== What the task requires ==
Below are some records. Output the lines from the first one through the line that holds "Task 2: Last-Mile", exactly as written, with no pictures.

### Task inputs

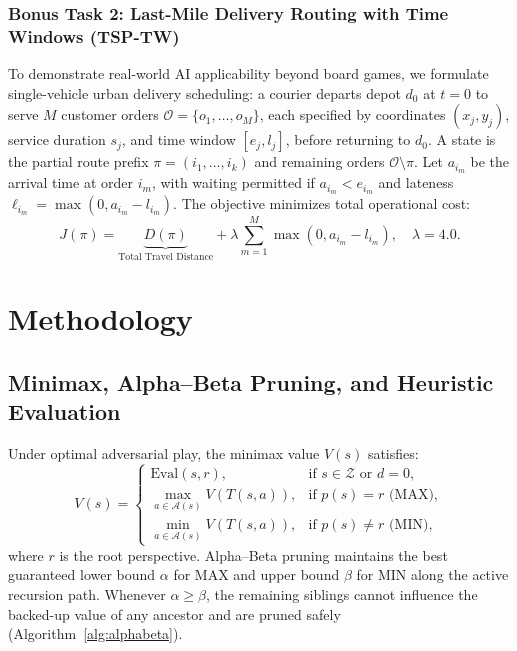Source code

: \documentclass[conference]{IEEEtran}
\begin{document}
\subsubsection{Bonus Task 2: Last-Mile Delivery Routing with Time Windows (TSP-TW)}
To demonstrate real-world AI applicability beyond board games, we formulate single-vehicle urban delivery scheduling: a courier departs depot $d_0$ at $t=0$ to serve $M$ customer orders $\mathcal{O} = \{o_1, \dots, o_M\}$, each specified by coordinates $(x_j, y_j)$, service duration $s_j$, and time window $[e_j, l_j]$, before returning to $d_0$. A state is the partial route prefix $\pi = (i_1, \dots, i_k)$ and remaining orders $\mathcal{O} \setminus \pi$. Let $a_{i_m}$ be the arrival time at order $i_m$, with waiting permitted if $a_{i_m} < e_{i_m}$ and lateness $\ell_{i_m} = \max(0, a_{i_m} - l_{i_m})$. The objective minimizes total operational cost:
\begin{equation}
J(\pi) = \underbrace{D(\pi)}_{\text{Total Travel Distance}} + \lambda \sum_{m=1}^{M} \max(0, a_{i_m} - l_{i_m}), \quad \lambda = 4.0.
\end{equation}

\section{Methodology}
\subsection{Minimax, Alpha--Beta Pruning, and Heuristic Evaluation}
Under optimal adversarial play, the minimax value $V(s)$ satisfies:
\begin{equation}
V(s) =
\begin{cases}
\text{Eval}(s, r), & \text{if } s \in \mathcal{Z} \text{ or } d = 0, \\
\max_{a \in \mathcal{A}(s)} V(T(s,a)), & \text{if } p(s) = r \text{ (MAX)}, \\
\min_{a \in \mathcal{A}(s)} V(T(s,a)), & \text{if } p(s) \neq r \text{ (MIN)},
\end{cases}
\end{equation}
where $r$ is the root perspective. Alpha--Beta pruning maintains the best guaranteed lower bound $\alpha$ for MAX and upper bound $\beta$ for MIN along the active recursion path. Whenever $\alpha \ge \beta$, the remaining siblings cannot influence the backed-up value of any ancestor and are pruned safely (Algorithm~\ref{alg:alphabeta}).
\end{document}
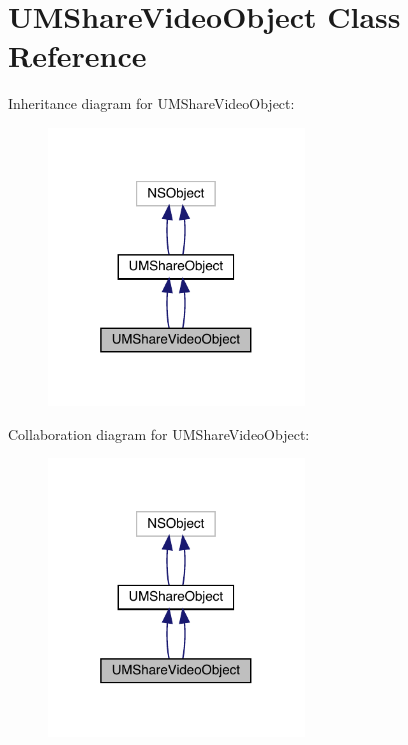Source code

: \hypertarget{interface_u_m_share_video_object}{}\section{U\+M\+Share\+Video\+Object Class Reference}
\label{interface_u_m_share_video_object}


Inheritance diagram for U\+M\+Share\+Video\+Object\+:\nopagebreak
\begin{figure}[H]
\begin{center}
\leavevmode
\includegraphics[width=193pt]{interface_u_m_share_video_object__inherit__graph}
\end{center}
\end{figure}


Collaboration diagram for U\+M\+Share\+Video\+Object\+:\nopagebreak
\begin{figure}[H]
\begin{center}
\leavevmode
\includegraphics[width=193pt]{interface_u_m_share_video_object__coll__graph}
\end{center}
\end{figure}
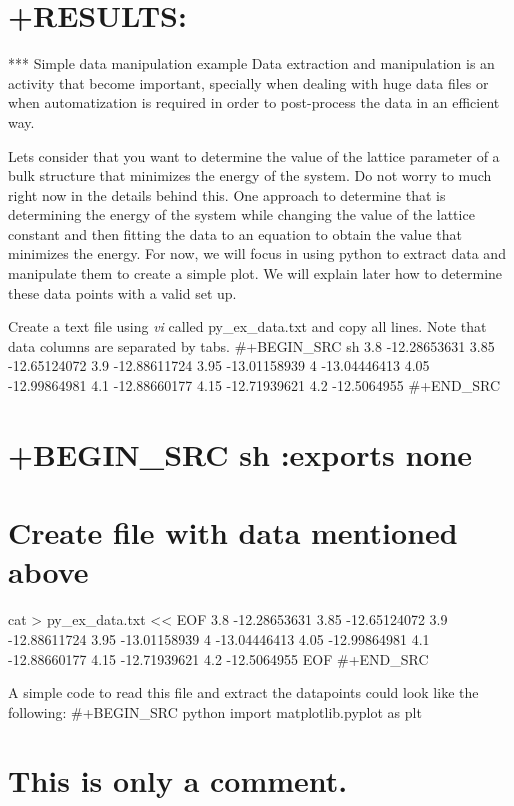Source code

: \documentclass[11pt]{article}
\begin{document}
\section{+RESULTS:}\label{results-9}

*** Simple data manipulation example Data extraction and manipulation is
an activity that become important, specially when dealing with huge data
files or when automatization is required in order to post-process the
data in an efficient way.

Lets consider that you want to determine the value of the lattice
parameter of a bulk structure that minimizes the energy of the system.
Do not worry to much right now in the details behind this. One approach
to determine that is determining the energy of the system while changing
the value of the lattice constant and then fitting the data to an
equation to obtain the value that minimizes the energy. For now, we will
focus in using python to extract data and manipulate them to create a
simple plot. We will explain later how to determine these data points
with a valid set up.

Create a text file using \emph{vi} called py\_ex\_data.txt and copy all
lines. Note that data columns are separated by tabs. \#+BEGIN\_SRC sh
3.8 -12.28653631 3.85 -12.65124072 3.9 -12.88611724 3.95 -13.01158939 4
-13.04446413 4.05 -12.99864981 4.1 -12.88660177 4.15 -12.71939621 4.2
-12.5064955 \#+END\_SRC

\section{+BEGIN\_SRC sh :exports none}\label{begin_src-sh-exports-none}

\section{Create file with data mentioned
above}\label{create-file-with-data-mentioned-above}

cat \textgreater{} py\_ex\_data.txt \textless{}\textless{} EOF 3.8
-12.28653631 3.85 -12.65124072 3.9 -12.88611724 3.95 -13.01158939 4
-13.04446413 4.05 -12.99864981 4.1 -12.88660177 4.15 -12.71939621 4.2
-12.5064955 EOF \#+END\_SRC

A simple code to read this file and extract the datapoints could look
like the following: \#+BEGIN\_SRC python import matplotlib.pyplot as plt

\section{This is only a comment.}\label{this-is-only-a-comment.}
\end{document}

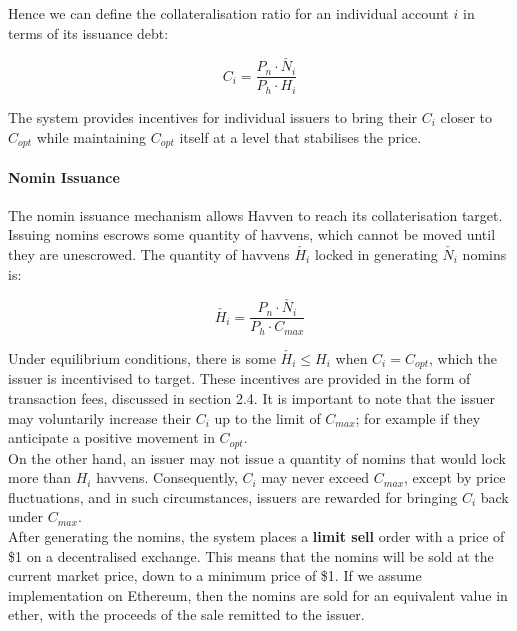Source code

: \noindent Hence we can define the collateralisation ratio for an individual account $i$ in terms of its issuance debt:

\begin{equation}
C_i = \frac{P_n \cdot \check{N_i}}{P_h \cdot H_i}  \label{eq:individualcollat}
\end{equation}

\vspace{3 mm}

\noindent The system provides incentives for individual issuers to bring their $C_i$ closer to $C_{opt}$ while maintaining $C_{opt}$ itself at a level that stabilises the price.

\paragraph{Nomin Issuance}

\noindent The nomin issuance mechanism allows Havven to reach its collaterisation target.
Issuing nomins escrows some quantity of havvens, which cannot be moved until they are unescrowed.
The quantity of havvens $\check{H_i}$ locked in generating $\check{N_i}$ nomins is:

\begin{equation}
\check{H_i} = \frac{P_n \cdot \check{N_i}}{P_h \cdot C_{max}}  \label{eq:escrowed}
\end{equation}

\vspace{3 mm}

\noindent Under equilibrium conditions, there is some $\check{H_i} \leq H_i$
when $C_i = C_{opt}$, which the issuer is incentivised to target.
These incentives are provided in the form of transaction fees,
discussed in section 2.4. It is important to note that the issuer may
voluntarily increase their $C_i$ up to the limit of $C_{max}$; for example if
they anticipate a positive movement in $C_{opt}$. \\

\noindent On the other hand, an issuer may not issue a quantity of nomins
that would lock more than $H_i$ havvens. 
Consequently, $C_i$ may never exceed $C_{max}$, except by price fluctuations,
and in such circumstances, issuers are rewarded for bringing $C_i$ back under $C_{max}$. \\

\noindent After generating the nomins, the system places a \textbf{limit sell} order with a price of \$1 on a decentralised exchange. This means that the nomins will be sold at the current market price, down to a minimum price of \$1. If we assume implementation on Ethereum, then the nomins are sold for an equivalent value in ether, with the proceeds of the sale remitted to the issuer.

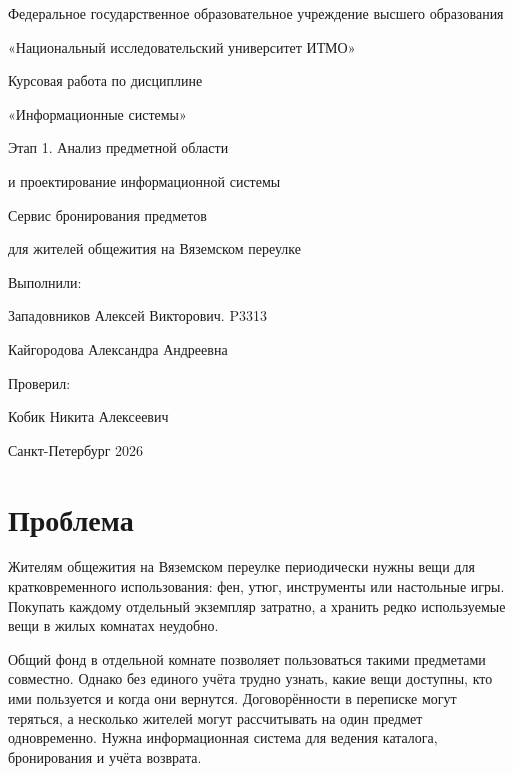 \documentclass[a4paper,12pt]{article}
\begin{document}
\begin{titlepage}
\thispagestyle{empty}
\begin{center}
Федеральное государственное образовательное учреждение высшего образования

«Национальный исследовательский университет ИТМО»

\vspace{3.8cm}
{\Large Курсовая работа по дисциплине}

{\Large «Информационные системы»}

\vspace{0.6cm}
{\Large Этап 1. Анализ предметной области\par и проектирование информационной системы}

\vspace{0.6cm}
{\large Сервис бронирования предметов\par для жителей общежития на Вяземском переулке}

\vfill
\begin{flushright}
Выполнили:

Западовников Алексей Викторович. P3313

Кайгородова Александра Андреевна

Проверил:

Кобик Никита Алексеевич
\end{flushright}
\vfill
Санкт-Петербург 2026
\end{center}
\end{titlepage}
\pagestyle{empty}
\tableofcontents
\clearpage
{}
\setcounter{page}{3}
\pagestyle{plain}

\section{Проблема}
Жителям общежития на Вяземском переулке периодически нужны вещи для кратковременного использования: фен, утюг, инструменты или настольные игры. Покупать каждому отдельный экземпляр затратно, а хранить редко используемые вещи в жилых комнатах неудобно.

Общий фонд в отдельной комнате позволяет пользоваться такими предметами совместно. Однако без единого учёта трудно узнать, какие вещи доступны, кто ими пользуется и когда они вернутся. Договорённости в переписке могут теряться, а несколько жителей могут рассчитывать на один предмет одновременно. Нужна информационная система для ведения каталога, бронирования и учёта возврата.
\end{document}
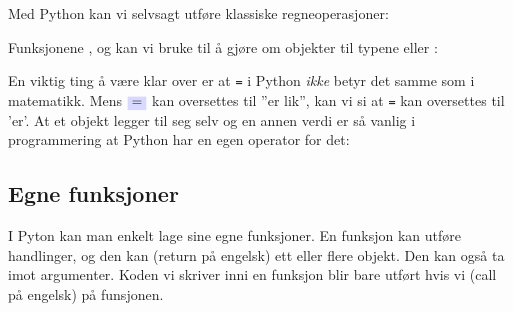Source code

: Med Python kan vi selvsagt utføre klassiske regneoperasjoner:\regv

 \vsk

Funksjonene ,  og  kan vi bruke til å gjøre om objekter til typene  eller : 
 \vsk

En viktig ting å være klar over er at \texttt{=} i Python \textsl{ikke} betyr det samme som \sym{$ = $} i matematikk. Mens $ \sym{=} $ kan oversettes til ''er lik'', kan vi si at \texttt{=} kan oversettes til 'er'.
 \vsk
At et objekt legger til seg selv og en annen verdi er så vanlig i programmering at Python har en egen operator for det:
\newpage
\subsection{Egne funksjoner}
I Pyton  kan man enkelt lage sine egne funksjoner. En funksjon kan utføre handlinger, og den kan  (return på engelsk) ett eller flere objekt. Den kan også ta imot argumenter. Koden vi skriver inni en funksjon blir bare utført hvis vi  (call på engelsk) på funsjonen.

######

== Solution below ==
Source code

: \documentclass[conference]{IEEEtran}
\begin{document}
\subsubsection{Bonus Task 2: Last-Mile Delivery Routing with Time Windows (TSP-TW)}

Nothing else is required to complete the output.